Google has reached a pivotal moment in its history. What can it do to expand beyond its incredible core business, which is now reaching a more mature phase? For insight on how it can develop, let’s look to Pixar.

Pixar is as close to a constant learning organization as there is, with a proven ability to reinvent and a genuine cultural humility. Google’s founders could learn from Pixar’s founder and president Ed Catmull’s prolonged and determined efforts to counter the natural human reactions to success by aspiring to proactively (and honestly) seek-out and solve new problems constantly, recognizing that he doesn’t have all the answers on his own.

Despite an unbroken string of 11 blockbuster films, Catmull regularly says, “Success hides problems.” It’s an insight Google should acknowledge and act on. Google’s leadership admirably tolerates failure on side-projects (and big projects as well), but what Pixar has that Google does not is a culture where the fear of complacency is a strong motivator, where new problems are identified, discussed, and addressed openly and honestly, all of which requires humility.

As David Price describes in his superb The Pixar Touch, Pixar began its life as a computer hardware company. Price writes that Steve Jobs never expected Pixar to be a film company when he bought the company from George Lucas in 1986. Pixar was then the 45-person computer graphics group of Lucasfilms, led by Catmull, whose dream since graduate school had been to make a full-length digitally animated film. The group had developed the Pixar Image Computer, a computer graphics machine that produced high-end visual imaging (such as for MRIs). Jobs thought the technology had breakout potential when he bought it, yet the Pixar Image Computer never found a market.

Jobs also shrewdly allowed a tiny animation division, led by John Lasseter, a former animator from Disney, to make little bets on short animated films (and, later, TV commercials).
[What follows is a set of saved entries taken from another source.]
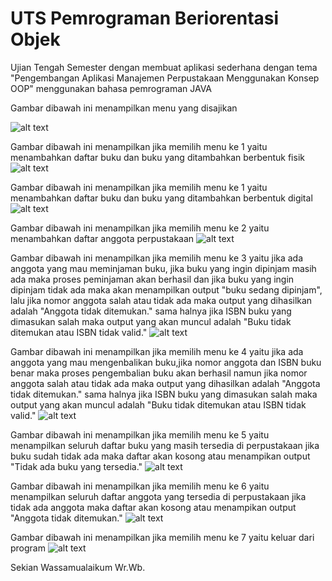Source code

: # UTS Pemrograman Beriorentasi Objek 
Ujian Tengah Semester dengan membuat aplikasi sederhana dengan tema 
"Pengembangan Aplikasi Manajemen Perpustakaan Menggunakan Konsep OOP" 
menggunakan bahasa pemrograman JAVA 

Gambar dibawah ini menampilkan menu yang disajikan

![alt text](https://github.com/raffyakhsan/UTS-Pengembangan-Aplikasi-Manajemen-Perpustakaan-Menggunakan-Konsep-OOP-32602300016/blob/main/Foto%20Interaksi%20Dengan%20program/1.PNG?raw=true)

Gambar dibawah ini menampilkan jika memilih menu ke 1 yaitu menambahkan daftar buku dan buku yang ditambahkan berbentuk fisik 
![alt text](https://github.com/raffyakhsan/UTS-Pengembangan-Aplikasi-Manajemen-Perpustakaan-Menggunakan-Konsep-OOP-32602300016/blob/main/Foto%20Interaksi%20Dengan%20program/2.PNG?raw=true)

Gambar dibawah ini menampilkan jika memilih menu ke 1 yaitu menambahkan daftar buku dan buku yang ditambahkan berbentuk digital 
![alt text](https://github.com/raffyakhsan/UTS-Pengembangan-Aplikasi-Manajemen-Perpustakaan-Menggunakan-Konsep-OOP-32602300016/blob/main/Foto%20Interaksi%20Dengan%20program/3.PNG?raw=true)

Gambar dibawah ini menampilkan jika memilih menu ke 2 yaitu menambahkan daftar anggota perpustakaan
![alt text](https://github.com/raffyakhsan/UTS-Pengembangan-Aplikasi-Manajemen-Perpustakaan-Menggunakan-Konsep-OOP-32602300016/blob/main/Foto%20Interaksi%20Dengan%20program/4.PNG?raw=true)

Gambar dibawah ini menampilkan jika memilih menu ke 3 yaitu jika ada anggota yang mau meminjaman buku, jika buku yang ingin dipinjam masih ada maka proses peminjaman akan berhasil dan jika buku yang ingin dipinjam tidak ada maka akan menampilkan output "buku sedang dipinjam", lalu jika nomor anggota salah atau tidak ada maka output yang dihasilkan adalah "Anggota tidak ditemukan." sama halnya jika ISBN buku yang dimasukan salah maka output yang akan muncul adalah "Buku tidak ditemukan atau ISBN tidak valid."
![alt text](https://github.com/raffyakhsan/UTS-Pengembangan-Aplikasi-Manajemen-Perpustakaan-Menggunakan-Konsep-OOP-32602300016/blob/main/Foto%20Interaksi%20Dengan%20program/5.PNG?raw=true)

Gambar dibawah ini menampilkan jika memilih menu ke 4 yaitu jika ada anggota yang mau mengenbalikan buku,jika nomor anggota dan ISBN buku benar maka proses pengembalian buku akan berhasil namun jika nomor anggota salah atau tidak ada maka output yang dihasilkan adalah "Anggota tidak ditemukan." sama halnya jika ISBN buku yang dimasukan salah maka output yang akan muncul adalah "Buku tidak ditemukan atau ISBN tidak valid."
![alt text](https://github.com/raffyakhsan/UTS-Pengembangan-Aplikasi-Manajemen-Perpustakaan-Menggunakan-Konsep-OOP-32602300016/blob/main/Foto%20Interaksi%20Dengan%20program/6.PNG?raw=true)

Gambar dibawah ini menampilkan jika memilih menu ke 5 yaitu menampilkan seluruh daftar buku yang masih tersedia di perpustakaan jika buku sudah tidak ada maka daftar akan kosong atau menampikan output "Tidak ada buku yang tersedia."
![alt text](https://github.com/raffyakhsan/UTS-Pengembangan-Aplikasi-Manajemen-Perpustakaan-Menggunakan-Konsep-OOP-32602300016/blob/main/Foto%20Interaksi%20Dengan%20program/7.PNG?raw=true)

Gambar dibawah ini menampilkan jika memilih menu ke 6 yaitu menampilkan seluruh daftar anggota yang tersedia di perpustakaan jika tidak ada anggota maka daftar akan kosong atau menampikan output "Anggota tidak ditemukan." 
![alt text](https://github.com/raffyakhsan/UTS-Pengembangan-Aplikasi-Manajemen-Perpustakaan-Menggunakan-Konsep-OOP-32602300016/blob/main/Foto%20Interaksi%20Dengan%20program/8.PNG?raw=true)

Gambar dibawah ini menampilkan jika memilih menu ke 7 yaitu keluar dari program
![alt text](https://github.com/raffyakhsan/UTS-Pengembangan-Aplikasi-Manajemen-Perpustakaan-Menggunakan-Konsep-OOP-32602300016/blob/main/Foto%20Interaksi%20Dengan%20program/9.PNG?raw=true)

Sekian Wassamualaikum Wr.Wb.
Shorts would become the company’s vehicle to build the technical and storytelling expertise, as well as the credibility necessary to ultimately coproduce (with Disney) Toy Story in 1995, the first digitally animated feature film.

The 1980s were difficult for Pixar. Steve Jobs deserves enormous credit for his role in funding and driving the company. But, despite Pixar’s small wins with short films, success was far from guaranteed. During this period, Catmull was puzzled by why so many successful companies ultimately failed. “I’m thinking, ‘If we’re ever successful, how do I keep from falling into the traps these companies are falling into?” he recalled in a recent lecture at Stanford Business School.

Catmull watched as companies like Evans & Sutherland, a pioneering computer graphics company, and Silicon Graphics lost their lead. Like Google today, those companies had access to great talent and problems, yet somehow lost their edge and market lead. He studied Toyota the most. Today, Catmull sets the tone for a company culture that is unusually open and honest, resembling Toyota’s aspiration of constant improvement. (Toyota’s current challenges aside, Amazon’s Jeff Bezos is another serious student of Toyota and its processes). Catmull constantly and proactively solicits feedback from Pixar employees, who say that the mentality of constant improvement flows throughout the company.

Ed Catmull (source: Pixar)

As with Toyota’s methods, what interests Catmull the most, and appears to motivate his actions, is to constantly identify and solve new problems. When Catmull gives a public speech or lecture, what’s most noticeable is that he talks about the problems that Pixar has encountered and the mistakes that he has made. Pixar has, for example, nearly burned-out its employees on numerous occasions. Like every organization, there are also pockets of the company that are extremely resistant to change.

Catmull freely acknowledges through his words and deeds that doesn’t know what he doesn’t know. When delivering a lecture at Stanford’s Computer Science department in April, he compared trying to build a successful lasting company to a constant iterative creative process. “There is a lot about this process which I find mystifying still,” he said, “There’s certain things that I think we’ve got right and certain things we’ve got wrong.”

Outsiders are routinely surprised by Pixar’s cultural honesty and willingness to be challenged. When Stanford professors Robert Sutton and Hayagreeva “Huggy” Rao interviewed Pixar director Brad Bird with Allen Webb, Bird recounted being recruited to Pixar:

“Steve Jobs, Ed Catmull, and John Lasseter said, in effect, ‘The only thing we’re afraid of is complacency, feeling like we have it all figured out. We want you to come shake things up. We will give you a good argument if we think what you’re doing doesn’t make sense, but if you can convince us, we’ll do things a different way.’ For a company that has had nothing but success to invite a guy who had just come off a failure and say, ‘Go ahead, mess with our heads, shake it up.’ When do you run into that?”

Ed Catmull and Pixar have the potential to one-day be the Toyota of American business, a role model for building a constant learning organization. It’s a striking model for Google. What do you think? Is Pixar a good role model company for Google and its founders these days? What advice would you give Google executives at this pivotal inflection point?